AVAILABLE DATA:
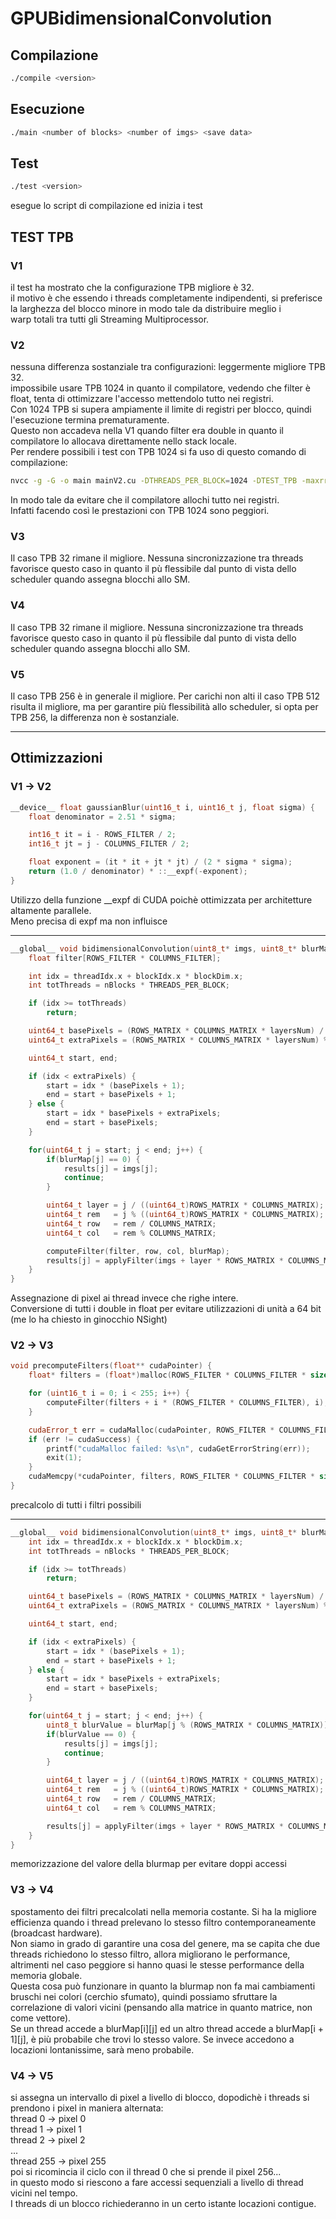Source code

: # GPUBidimensionalConvolution
## Compilazione
```bash
./compile <version>
```
## Esecuzione
```bash
./main <number of blocks> <number of imgs> <save data>
```

## Test
```bash
./test <version>
```
esegue lo script di compilazione ed inizia i test

## TEST TPB
### V1
il test ha mostrato che la configurazione TPB migliore è 32.\
il motivo è che essendo i threads completamente indipendenti, si preferisce la larghezza del blocco minore in modo tale da distribuire meglio i\
warp totali tra tutti gli Streaming Multiprocessor.
### V2
nessuna differenza sostanziale tra configurazioni: leggermente migliore TPB 32.\
impossibile usare TPB 1024 in quanto il compilatore, vedendo che filter è float, tenta di ottimizzare l'accesso mettendolo tutto nei registri.\
Con 1024 TPB si supera ampiamente il limite di registri per blocco, quindi l'esecuzione termina prematuramente.\
Questo non accadeva nella V1 quando filter era double in quanto il compilatore lo allocava direttamente nello stack locale.\
Per rendere possibili i test con TPB 1024 si fa uso di questo comando di compilazione:
```bash
nvcc -g -G -o main mainV2.cu -DTHREADS_PER_BLOCK=1024 -DTEST_TPB -maxrregcount=48
```
In modo tale da evitare che il compilatore allochi tutto nei registri.\
Infatti facendo così le prestazioni con TPB 1024 sono peggiori.
### V3
Il caso TPB 32 rimane il migliore. Nessuna sincronizzazione tra threads favorisce questo caso in quanto il pù flessibile
dal punto di vista dello scheduler quando assegna blocchi allo SM.
### V4
Il caso TPB 32 rimane il migliore. Nessuna sincronizzazione tra threads favorisce questo caso in quanto il pù flessibile
dal punto di vista dello scheduler quando assegna blocchi allo SM.
### V5
Il caso TPB 256 è in generale il migliore. Per carichi non alti il caso TPB 512 risulta il migliore, ma per garantire più
flessibilità allo scheduler, si opta per TPB 256, la differenza non è sostanziale.
___
## Ottimizzazioni
### V1 -> V2
```c++
__device__ float gaussianBlur(uint16_t i, uint16_t j, float sigma) {
    float denominator = 2.51 * sigma;

    int16_t it = i - ROWS_FILTER / 2;
    int16_t jt = j - COLUMNS_FILTER / 2;

    float exponent = (it * it + jt * jt) / (2 * sigma * sigma);
    return (1.0 / denominator) * ::__expf(-exponent);
}
```
Utilizzo della funzione __expf di CUDA poichè ottimizzata per architetture altamente parallele.\
Meno precisa di expf ma non influisce
___
```c++
__global__ void bidimensionalConvolution(uint8_t* imgs, uint8_t* blurMap, uint8_t* results, uint16_t nBlocks, uint16_t layersNum) {
    float filter[ROWS_FILTER * COLUMNS_FILTER];

    int idx = threadIdx.x + blockIdx.x * blockDim.x;
    int totThreads = nBlocks * THREADS_PER_BLOCK;

    if (idx >= totThreads)
        return;

    uint64_t basePixels = (ROWS_MATRIX * COLUMNS_MATRIX * layersNum) / totThreads;
    uint64_t extraPixels = (ROWS_MATRIX * COLUMNS_MATRIX * layersNum) % totThreads;

    uint64_t start, end;

    if (idx < extraPixels) {
        start = idx * (basePixels + 1);
        end = start + basePixels + 1;
    } else {
        start = idx * basePixels + extraPixels;
        end = start + basePixels;
    }

    for(uint64_t j = start; j < end; j++) {
        if(blurMap[j] == 0) {
            results[j] = imgs[j];
            continue;
        }

        uint64_t layer = j / ((uint64_t)ROWS_MATRIX * COLUMNS_MATRIX);
        uint64_t rem   = j % ((uint64_t)ROWS_MATRIX * COLUMNS_MATRIX);
        uint64_t row   = rem / COLUMNS_MATRIX;
        uint64_t col   = rem % COLUMNS_MATRIX;

        computeFilter(filter, row, col, blurMap);
        results[j] = applyFilter(imgs + layer * ROWS_MATRIX * COLUMNS_MATRIX, row, col, filter);
    }
}
```
Assegnazione di pixel ai thread invece che righe intere.\
Conversione di tutti i double in float per evitare utilizzazioni di unità a 64 bit (me lo ha chiesto in ginocchio NSight)

### V2 -> V3
```c++
void precomputeFilters(float** cudaPointer) {
    float* filters = (float*)malloc(ROWS_FILTER * COLUMNS_FILTER * sizeof(float) * 255);

    for (uint16_t i = 0; i < 255; i++) {
        computeFilter(filters + i * (ROWS_FILTER * COLUMNS_FILTER), i);
    }

    cudaError_t err = cudaMalloc(cudaPointer, ROWS_FILTER * COLUMNS_FILTER * sizeof(float) * 255);
    if (err != cudaSuccess) {
        printf("cudaMalloc failed: %s\n", cudaGetErrorString(err));
        exit(1);
    }
    cudaMemcpy(*cudaPointer, filters, ROWS_FILTER * COLUMNS_FILTER * sizeof(float) * 255, cudaMemcpyHostToDevice);
}
```
precalcolo di tutti i filtri possibili
___

```c++
__global__ void bidimensionalConvolution(uint8_t* imgs, uint8_t* blurMap, uint8_t* results, uint16_t nBlocks, uint16_t layersNum, float* filters) {
    int idx = threadIdx.x + blockIdx.x * blockDim.x;
    int totThreads = nBlocks * THREADS_PER_BLOCK;

    if (idx >= totThreads)
        return;

    uint64_t basePixels = (ROWS_MATRIX * COLUMNS_MATRIX * layersNum) / totThreads;
    uint64_t extraPixels = (ROWS_MATRIX * COLUMNS_MATRIX * layersNum) % totThreads;

    uint64_t start, end;

    if (idx < extraPixels) {
        start = idx * (basePixels + 1);
        end = start + basePixels + 1;
    } else {
        start = idx * basePixels + extraPixels;
        end = start + basePixels;
    }

    for(uint64_t j = start; j < end; j++) {
        uint8_t blurValue = blurMap[j % (ROWS_MATRIX * COLUMNS_MATRIX)];
        if(blurValue == 0) {
            results[j] = imgs[j];
            continue;
        }

        uint64_t layer = j / ((uint64_t)ROWS_MATRIX * COLUMNS_MATRIX);
        uint64_t rem   = j % ((uint64_t)ROWS_MATRIX * COLUMNS_MATRIX);
        uint64_t row   = rem / COLUMNS_MATRIX;
        uint64_t col   = rem % COLUMNS_MATRIX;

        results[j] = applyFilter(imgs + layer * ROWS_MATRIX * COLUMNS_MATRIX, row, col, filters + (blurValue - 1) * ROWS_FILTER * COLUMNS_FILTER);
    }
}
```
memorizzazione del valore della blurmap per evitare doppi accessi

### V3 -> V4
spostamento dei filtri precalcolati nella memoria costante. Si ha la migliore efficienza quando i thread prelevano lo stesso
filtro contemporaneamente (broadcast hardware).\
Non siamo in grado di garantire una cosa del genere, ma se capita che due threads richiedono lo stesso filtro, allora
migliorano le performance, altrimenti nel caso peggiore si hanno quasi le stesse performance della memoria globale.\
Questa cosa può funzionare in quanto la blurmap non fa mai cambiamenti bruschi nei colori (cerchio sfumato), quindi possiamo
sfruttare la correlazione di valori vicini (pensando alla matrice in quanto matrice, non come vettore).\
Se un thread accede a blurMap\[i]\[j] ed un altro thread accede a blurMap\[i + 1]\[j], è più probabile che trovi lo stesso valore.
Se invece accedono a locazioni lontanissime, sarà meno probabile.

### V4 -> V5
si assegna un intervallo di pixel a livello di blocco, dopodichè i threads si prendono i pixel in maniera alternata:\
thread 0 -> pixel 0\
thread 1 -> pixel 1\
thread 2 -> pixel 2\
...\
thread 255 -> pixel 255\
poi si ricomincia il ciclo con il thread 0 che si prende il pixel 256...\
in questo modo si riescono a fare accessi sequenziali a livello di thread vicini nel tempo.\
I threads di un blocco richiederanno in un certo istante locazioni contigue.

WHAT NEEDS TO BE DONE: Wherever "main" turns up in the records, copy the whole line.

ANSWER SECTION:
./main <number of blocks> <number of imgs> <save data>
nvcc -g -G -o main mainV2.cu -DTHREADS_PER_BLOCK=1024 -DTEST_TPB -maxrregcount=48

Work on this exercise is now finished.